TEL AVIV (Arrahmah.id) – Media “Israel” melaporkan bahwa Tel Aviv mengajukan proposal alternatif untuk gencatan senjata di Jalur Gaza dan pertukaran tawanan, yang berarti mereka tidak menyetujui usulan para mediator. Dalam proposalnya, “Israel” meminta pembebasan 10 tawanan yang ditahan oleh Hamas, bukan 5 seperti yang tercantum dalam proposal Mesir.
Menurut surat kabar “Israel” Yedioth Ahronoth pada Sabtu (29/3), “Israel” berharap dapat mencapai kesepakatan gencatan senjata sebelum perayaan Paskah Yahudi, yang berlangsung antara 12 hingga 20 April mendatang.
Sumber yang dikutip oleh media tersebut menyebutkan bahwa “Israel” bersikeras agar 10 tawanan dibebaskan, menggantikan angka 5 yang ditetapkan dalam usulan Mesir.
Sebelumnya pada Sabtu, Kantor Perdana Menteri “Israel” mengumumkan bahwa Perdana Menteri Benjamin Netanyahu telah mengadakan serangkaian konsultasi setelah menerima usulan dari mediator. Kantor tersebut menambahkan bahwa Tel Aviv telah menanggapi usulan itu dengan proposal alternatif yang sepenuhnya dikoordinasikan dengan Washington, tanpa mengungkapkan rincian kedua proposal.
Menurut Israel Broadcasting Corporation, fakta bahwa “Israel” mengajukan proposal alternatif menunjukkan bahwa mereka menolak usulan mediator. Sementara itu, Channel 12 Israel melaporkan bahwa ada kemajuan menurut para mediator, meskipun “Israel” tetap bersikeras pada tuntutan pembebasan 10 tawanan, dan tampaknya telah muncul kompromi.
Dalam beberapa hari terakhir, media internasional dan Arab melaporkan bahwa Mesir dan Qatar mengajukan proposal gencatan senjata yang mencakup tahap kedua dari perjanjian gencatan dalam jangka waktu tertentu.
Kepala Hamas di Gaza, Khalil al-Hayya, mengumumkan pada Sabtu malam bahwa kelompoknya menyetujui proposal baru yang diterima dari Mesir dan Qatar. Ia berharap “Israel” tidak menghalangi implementasi proposal tersebut, meskipun tidak mengungkapkan rinciannya.
Tahap pertama dari perjanjian pertukaran tawanan dan gencatan senjata dimulai pada 19 Januari 2025, dengan mediasi Mesir dan Qatar serta dukungan AS, dan berakhir pada awal Maret.

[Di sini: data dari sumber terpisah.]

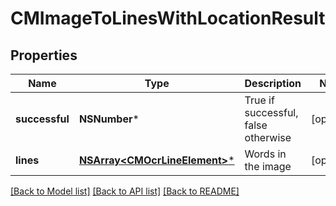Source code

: # CMImageToLinesWithLocationResult

## Properties
Name | Type | Description | Notes
------------ | ------------- | ------------- | -------------
**successful** | **NSNumber*** | True if successful, false otherwise | [optional] 
**lines** | [**NSArray&lt;CMOcrLineElement&gt;***](CMOcrLineElement.md) | Words in the image | [optional] 

[[Back to Model list]](../README.md#documentation-for-models) [[Back to API list]](../README.md#documentation-for-api-endpoints) [[Back to README]](../README.md)


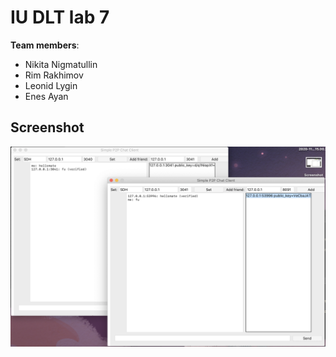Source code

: # IU DLT lab 7

**Team members**:
* Nikita Nigmatullin
* Rim Rakhimov
* Leonid Lygin
* Enes Ayan

## Screenshot

![](./screenshot.png)
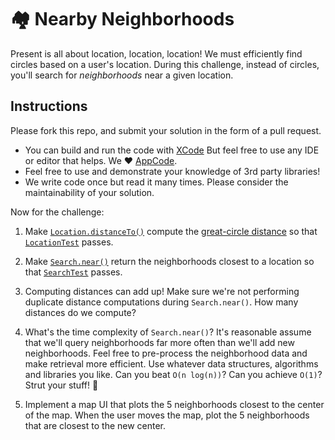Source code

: # 🏘 Nearby Neighborhoods

Present is all about location, location, location! We must efficiently find 
circles based on a user's location. During this challenge, instead of circles,
you'll search for _neighborhoods_ near a given location. 

## Instructions

Please fork this repo, and submit your solution in the form of a pull request.

* You can build and run the code with [XCode](https://developer.apple.com/xcode/) But feel free to use any IDE or editor that helps. We ❤️ [AppCode](https://www.jetbrains.com/objc/).
* Feel free to use and demonstrate your knowledge of 3rd party libraries!
* We write code once but read it many times. Please consider the maintainability of your solution.

Now for the challenge:

1. Make [`Location.distanceTo()`](https://github.com/presentco/nearby-neighborhoods/blob/master/swift/nearby-neighborhoods/nearby-neighborhoods/present/Location.swift)
compute the [great-circle distance](https://en.wikipedia.org/wiki/Great-circle_distance)
so that [`LocationTest`](https://github.com/presentco/nearby-neighborhoods/blob/master/swift/nearby-neighborhoods/nearby-neighborhoodsTests/LocationTest.swift)
passes.

2. Make [`Search.near()`](https://github.com/presentco/nearby-neighborhoods/blob/master/swift/nearby-neighborhoods/nearby-neighborhoods/present/Search.swift)
return the neighborhoods closest to a location so that [`SearchTest`](https://github.com/presentco/nearby-neighborhoods/blob/master/swift/nearby-neighborhoods/nearby-neighborhoodsTests/SearchTest.swift)
passes.

3. Computing distances can add up! Make sure we're not performing duplicate distance computations during `Search.near()`. How many distances do we compute?

4. What's the time complexity of `Search.near()`? It's reasonable assume that we'll query neighborhoods far more often than we'll add new neighborhoods. Feel free to pre-process the neighborhood data and make retrieval more efficient. Use whatever data structures, algorithms and libraries you like. Can you beat `O(n log(n))`? Can you achieve `O(1)`? Strut your stuff! 💃

5. Implement a map UI that plots the 5 neighborhoods closest to the center of the map. When the user moves the map, plot the 5 neighborhoods that are closest to the new center.
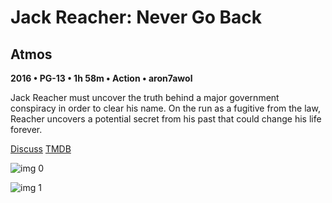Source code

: # Jack Reacher: Never Go Back

## Atmos

**2016 • PG-13 • 1h 58m • Action • aron7awol**

Jack Reacher must uncover the truth behind a major government conspiracy in order to clear his name. On the run as a fugitive from the law, Reacher uncovers a potential secret from his past that could change his life forever.

[Discuss](https://www.avsforum.com/threads/bass-eq-for-filtered-movies.2995212/post-56819496)  [TMDB](343611)

![img 0](https://fanart.tv/fanart/movies/343611/moviethumb/jack-reacher-never-go-back-5812537f0e74b.jpg)

![img 1](https://i.imgur.com/kOdPeTU.png)

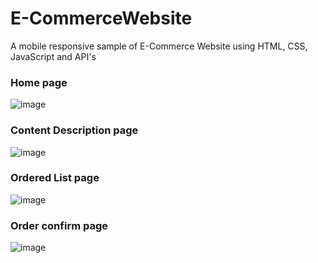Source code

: # E-CommerceWebsite
 A mobile responsive sample of E-Commerce Website using HTML, CSS, JavaScript and API's
 
 
 
### Home page
![image](https://github.com/manjula1763/NM-LICET-1/assets/126005363/04fb3186-b304-4422-94bc-a1d920182309)




### Content Description page
![image](https://github.com/manjula1763/NM-LICET-1/assets/126005363/a766d856-d02e-4630-9c87-240a7236e832)




### Ordered List page
![image](https://github.com/manjula1763/NM-LICET-1/assets/126005363/79f1f38d-a2b3-4b8e-8ef4-b55b54c43672)




### Order confirm page
![image](https://github.com/manjula1763/NM-LICET-1/assets/126005363/863ffe77-ebff-4f22-b707-82a2d01fc27e)

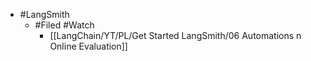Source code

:- #LangSmith
	- #Filed #Watch
		- [[LangChain/YT/PL/Get Started LangSmith/06 Automations n Online Evaluation]]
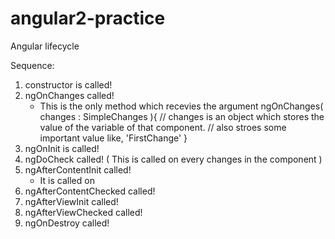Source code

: # angular2-practice

Angular lifecycle

Sequence:
1. constructor is called!
2. ngOnChanges called!
    - This is the only method which recevies the argument 
    ngOnChanges( changes : SimpleChanges ){
      // changes is an object which stores the value of the variable of that component. 
      // also stroes some important value like, 'FirstChange'
    }
3. ngOnInit is called!
4. ngDoCheck called! ( This is called on every changes in the component ) 
5. ngAfterContentInit called! 
    - It is called on <ng-content></ng-content>
6. ngAfterContentChecked called!
7. ngAfterViewInit called!
8. ngAfterViewChecked called!
9. ngOnDestroy called!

Laporan media “Israel” menyebut bahwa Hamas telah mematuhi ketentuan perjanjian, tetapi Netanyahu menolak memulai tahap kedua karena tekanan dari kelompok sayap kanan dalam koalisinya.
Perkiraan “Israel” menunjukkan bahwa ada 59 tawanan di Gaza, dengan 24 di antaranya masih hidup. Sementara itu, “Israel” menahan lebih dari 9.500 tahanan Palestina dalam kondisi yang menurut organisasi hak asasi manusia sangat buruk, termasuk penyiksaan, perlakuan kejam, dan kelalaian medis yang menyebabkan beberapa di antaranya meninggal dunia.
“Israel” terus melancarkan perangnya di Jalur Gaza sejak 7 Oktober 2023, yang sejauh ini telah menyebabkan lebih dari 164.000 warga Palestina tewas dan terluka, sebagian besar adalah anak-anak dan perempuan, serta lebih dari 14.000 orang hilang, menurut sumber Palestina dan internasional.